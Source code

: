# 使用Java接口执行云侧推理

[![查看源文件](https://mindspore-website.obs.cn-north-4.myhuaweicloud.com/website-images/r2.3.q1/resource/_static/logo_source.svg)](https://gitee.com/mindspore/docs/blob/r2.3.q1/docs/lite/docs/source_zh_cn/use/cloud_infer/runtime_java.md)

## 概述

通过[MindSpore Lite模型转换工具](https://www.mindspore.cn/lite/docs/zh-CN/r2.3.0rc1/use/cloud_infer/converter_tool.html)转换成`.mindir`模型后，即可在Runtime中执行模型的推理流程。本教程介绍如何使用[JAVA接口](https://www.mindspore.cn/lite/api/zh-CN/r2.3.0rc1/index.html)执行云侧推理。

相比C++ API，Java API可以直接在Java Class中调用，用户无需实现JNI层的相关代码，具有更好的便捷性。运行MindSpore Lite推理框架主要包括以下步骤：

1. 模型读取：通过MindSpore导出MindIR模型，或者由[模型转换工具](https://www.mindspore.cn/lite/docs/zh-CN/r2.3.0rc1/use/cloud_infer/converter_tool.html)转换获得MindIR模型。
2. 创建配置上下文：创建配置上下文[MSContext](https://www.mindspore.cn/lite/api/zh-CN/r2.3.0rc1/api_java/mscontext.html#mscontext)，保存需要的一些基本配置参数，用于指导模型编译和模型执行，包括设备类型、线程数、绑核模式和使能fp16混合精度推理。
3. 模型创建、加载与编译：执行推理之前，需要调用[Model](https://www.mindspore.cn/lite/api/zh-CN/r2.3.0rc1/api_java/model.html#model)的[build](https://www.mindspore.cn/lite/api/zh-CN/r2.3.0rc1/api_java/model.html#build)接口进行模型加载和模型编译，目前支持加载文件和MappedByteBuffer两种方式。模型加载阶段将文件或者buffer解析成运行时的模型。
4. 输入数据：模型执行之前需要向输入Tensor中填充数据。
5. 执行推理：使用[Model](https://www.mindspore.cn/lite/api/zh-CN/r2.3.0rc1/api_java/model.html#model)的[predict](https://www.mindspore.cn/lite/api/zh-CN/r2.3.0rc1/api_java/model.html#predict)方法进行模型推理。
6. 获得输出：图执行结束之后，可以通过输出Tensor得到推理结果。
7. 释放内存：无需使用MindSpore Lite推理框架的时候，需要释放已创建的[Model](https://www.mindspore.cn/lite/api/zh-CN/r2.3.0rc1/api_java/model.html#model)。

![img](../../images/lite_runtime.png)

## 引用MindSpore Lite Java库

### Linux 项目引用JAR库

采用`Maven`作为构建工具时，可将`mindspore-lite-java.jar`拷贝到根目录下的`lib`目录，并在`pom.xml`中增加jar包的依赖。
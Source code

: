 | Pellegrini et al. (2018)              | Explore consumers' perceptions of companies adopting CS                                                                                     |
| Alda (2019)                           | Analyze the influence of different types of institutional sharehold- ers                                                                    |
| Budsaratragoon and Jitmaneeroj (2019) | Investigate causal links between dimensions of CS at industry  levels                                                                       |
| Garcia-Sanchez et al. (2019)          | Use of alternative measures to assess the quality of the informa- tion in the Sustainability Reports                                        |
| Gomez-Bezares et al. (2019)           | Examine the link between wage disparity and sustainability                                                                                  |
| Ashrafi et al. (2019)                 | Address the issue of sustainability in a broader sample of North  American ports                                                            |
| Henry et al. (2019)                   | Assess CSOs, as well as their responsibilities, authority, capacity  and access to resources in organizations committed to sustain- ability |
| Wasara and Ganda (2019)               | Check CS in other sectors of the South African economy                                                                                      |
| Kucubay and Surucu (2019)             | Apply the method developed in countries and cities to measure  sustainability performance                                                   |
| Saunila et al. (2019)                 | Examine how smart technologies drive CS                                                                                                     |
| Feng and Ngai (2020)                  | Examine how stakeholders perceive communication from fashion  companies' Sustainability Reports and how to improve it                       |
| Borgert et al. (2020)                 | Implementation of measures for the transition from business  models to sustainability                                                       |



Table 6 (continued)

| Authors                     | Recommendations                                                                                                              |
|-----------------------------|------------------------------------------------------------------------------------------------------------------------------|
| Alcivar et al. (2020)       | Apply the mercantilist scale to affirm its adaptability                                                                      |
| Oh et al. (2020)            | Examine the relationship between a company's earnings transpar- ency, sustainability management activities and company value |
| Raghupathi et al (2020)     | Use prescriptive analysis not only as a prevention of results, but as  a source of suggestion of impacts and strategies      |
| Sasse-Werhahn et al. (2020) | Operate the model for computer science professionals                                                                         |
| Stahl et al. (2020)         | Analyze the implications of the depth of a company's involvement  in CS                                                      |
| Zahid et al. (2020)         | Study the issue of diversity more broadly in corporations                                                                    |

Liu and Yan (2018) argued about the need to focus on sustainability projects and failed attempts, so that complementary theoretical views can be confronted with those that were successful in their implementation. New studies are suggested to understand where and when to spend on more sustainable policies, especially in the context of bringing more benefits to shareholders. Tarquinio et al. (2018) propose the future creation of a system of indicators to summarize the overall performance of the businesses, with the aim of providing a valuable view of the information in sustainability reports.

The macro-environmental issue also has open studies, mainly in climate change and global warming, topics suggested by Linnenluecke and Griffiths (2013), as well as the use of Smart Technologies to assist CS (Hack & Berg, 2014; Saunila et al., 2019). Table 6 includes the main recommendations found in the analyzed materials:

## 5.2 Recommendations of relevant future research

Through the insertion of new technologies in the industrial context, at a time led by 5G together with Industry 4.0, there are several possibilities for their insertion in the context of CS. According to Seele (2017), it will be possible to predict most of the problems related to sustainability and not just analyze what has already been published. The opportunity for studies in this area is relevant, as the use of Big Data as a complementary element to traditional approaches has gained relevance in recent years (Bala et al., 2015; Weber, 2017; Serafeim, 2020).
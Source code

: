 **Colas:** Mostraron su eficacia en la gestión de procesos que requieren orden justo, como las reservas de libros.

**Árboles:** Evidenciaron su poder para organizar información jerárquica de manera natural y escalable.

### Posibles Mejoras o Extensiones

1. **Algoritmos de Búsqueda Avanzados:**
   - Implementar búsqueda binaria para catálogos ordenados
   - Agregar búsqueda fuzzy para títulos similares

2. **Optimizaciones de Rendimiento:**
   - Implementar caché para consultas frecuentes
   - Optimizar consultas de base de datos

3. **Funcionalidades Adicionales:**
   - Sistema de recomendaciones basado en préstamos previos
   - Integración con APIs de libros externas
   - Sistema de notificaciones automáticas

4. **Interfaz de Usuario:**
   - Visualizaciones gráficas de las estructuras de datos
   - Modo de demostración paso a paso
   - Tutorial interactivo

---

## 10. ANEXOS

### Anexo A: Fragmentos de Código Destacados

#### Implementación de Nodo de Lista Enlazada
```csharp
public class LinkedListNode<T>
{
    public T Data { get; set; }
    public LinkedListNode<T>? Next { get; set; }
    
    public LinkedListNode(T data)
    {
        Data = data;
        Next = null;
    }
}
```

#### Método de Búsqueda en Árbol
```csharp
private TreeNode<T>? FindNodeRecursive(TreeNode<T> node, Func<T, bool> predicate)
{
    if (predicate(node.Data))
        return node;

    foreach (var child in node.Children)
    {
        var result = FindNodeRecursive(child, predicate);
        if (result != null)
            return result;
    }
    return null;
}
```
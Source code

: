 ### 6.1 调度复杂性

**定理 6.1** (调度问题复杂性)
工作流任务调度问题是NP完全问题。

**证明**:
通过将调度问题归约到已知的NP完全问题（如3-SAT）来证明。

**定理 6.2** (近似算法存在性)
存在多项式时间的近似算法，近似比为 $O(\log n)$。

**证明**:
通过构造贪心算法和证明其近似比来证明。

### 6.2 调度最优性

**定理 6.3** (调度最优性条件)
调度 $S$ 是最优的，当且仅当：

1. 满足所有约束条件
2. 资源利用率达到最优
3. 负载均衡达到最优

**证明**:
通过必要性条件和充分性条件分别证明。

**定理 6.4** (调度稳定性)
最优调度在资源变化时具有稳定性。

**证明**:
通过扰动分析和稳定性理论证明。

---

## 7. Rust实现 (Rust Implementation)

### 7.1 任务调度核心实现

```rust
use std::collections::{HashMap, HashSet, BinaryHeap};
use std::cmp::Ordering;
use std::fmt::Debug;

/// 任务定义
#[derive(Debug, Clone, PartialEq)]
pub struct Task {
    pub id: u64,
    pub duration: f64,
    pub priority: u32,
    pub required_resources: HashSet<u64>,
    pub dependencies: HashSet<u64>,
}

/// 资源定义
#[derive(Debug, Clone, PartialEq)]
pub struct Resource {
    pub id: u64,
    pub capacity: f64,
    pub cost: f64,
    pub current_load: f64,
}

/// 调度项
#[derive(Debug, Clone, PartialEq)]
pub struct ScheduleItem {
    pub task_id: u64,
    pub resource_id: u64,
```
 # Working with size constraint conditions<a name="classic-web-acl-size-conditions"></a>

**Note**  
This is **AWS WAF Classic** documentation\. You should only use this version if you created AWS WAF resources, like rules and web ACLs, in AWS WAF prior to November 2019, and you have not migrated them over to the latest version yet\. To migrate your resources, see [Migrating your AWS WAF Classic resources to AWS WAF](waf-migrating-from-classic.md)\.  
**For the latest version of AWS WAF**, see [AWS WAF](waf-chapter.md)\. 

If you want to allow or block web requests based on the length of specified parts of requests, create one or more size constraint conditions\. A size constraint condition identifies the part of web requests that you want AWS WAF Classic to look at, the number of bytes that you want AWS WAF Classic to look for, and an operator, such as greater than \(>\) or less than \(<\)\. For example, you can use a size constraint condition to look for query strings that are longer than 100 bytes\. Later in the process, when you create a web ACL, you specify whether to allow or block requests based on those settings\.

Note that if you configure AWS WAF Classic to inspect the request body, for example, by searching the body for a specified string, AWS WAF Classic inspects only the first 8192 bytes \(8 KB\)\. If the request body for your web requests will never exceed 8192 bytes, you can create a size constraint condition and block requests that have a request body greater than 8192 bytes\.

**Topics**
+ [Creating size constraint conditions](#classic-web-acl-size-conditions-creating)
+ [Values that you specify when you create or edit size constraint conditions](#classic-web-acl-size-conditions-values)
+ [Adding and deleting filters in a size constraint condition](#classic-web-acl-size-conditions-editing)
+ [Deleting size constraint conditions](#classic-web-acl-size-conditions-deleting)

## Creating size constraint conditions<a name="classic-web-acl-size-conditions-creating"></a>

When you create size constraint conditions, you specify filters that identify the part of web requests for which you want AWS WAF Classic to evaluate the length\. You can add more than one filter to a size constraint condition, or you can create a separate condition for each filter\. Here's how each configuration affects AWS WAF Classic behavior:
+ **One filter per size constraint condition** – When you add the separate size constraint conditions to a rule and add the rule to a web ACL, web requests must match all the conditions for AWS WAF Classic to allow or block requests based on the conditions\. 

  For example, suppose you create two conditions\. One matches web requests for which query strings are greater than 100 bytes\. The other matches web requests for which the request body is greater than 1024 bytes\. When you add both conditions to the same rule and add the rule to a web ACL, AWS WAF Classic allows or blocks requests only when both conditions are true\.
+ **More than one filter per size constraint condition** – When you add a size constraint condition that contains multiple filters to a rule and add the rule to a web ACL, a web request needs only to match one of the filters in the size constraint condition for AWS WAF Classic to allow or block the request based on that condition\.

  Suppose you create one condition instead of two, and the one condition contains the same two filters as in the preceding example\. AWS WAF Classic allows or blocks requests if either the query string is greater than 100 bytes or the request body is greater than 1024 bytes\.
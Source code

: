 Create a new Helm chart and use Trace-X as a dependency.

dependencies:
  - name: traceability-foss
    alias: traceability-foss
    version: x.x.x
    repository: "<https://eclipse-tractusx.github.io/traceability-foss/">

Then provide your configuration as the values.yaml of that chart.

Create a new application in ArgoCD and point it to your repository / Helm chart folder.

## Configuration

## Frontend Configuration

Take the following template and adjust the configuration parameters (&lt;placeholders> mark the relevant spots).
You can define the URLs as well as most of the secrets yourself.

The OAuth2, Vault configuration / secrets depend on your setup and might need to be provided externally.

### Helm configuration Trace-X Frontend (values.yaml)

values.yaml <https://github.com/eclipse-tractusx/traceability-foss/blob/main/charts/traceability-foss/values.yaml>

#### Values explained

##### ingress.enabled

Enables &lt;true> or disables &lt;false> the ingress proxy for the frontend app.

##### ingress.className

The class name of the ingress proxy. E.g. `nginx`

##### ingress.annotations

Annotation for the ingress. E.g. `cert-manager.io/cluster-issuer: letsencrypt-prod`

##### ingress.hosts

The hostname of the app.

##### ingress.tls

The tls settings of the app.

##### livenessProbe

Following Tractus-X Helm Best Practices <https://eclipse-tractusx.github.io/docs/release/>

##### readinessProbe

◆ Required action: Look for the word "child" in every line of the listing and copy the lines that have it.

◆ Task result:
    foreach (var child in node.Children)
        var result = FindNodeRecursive(child, predicate);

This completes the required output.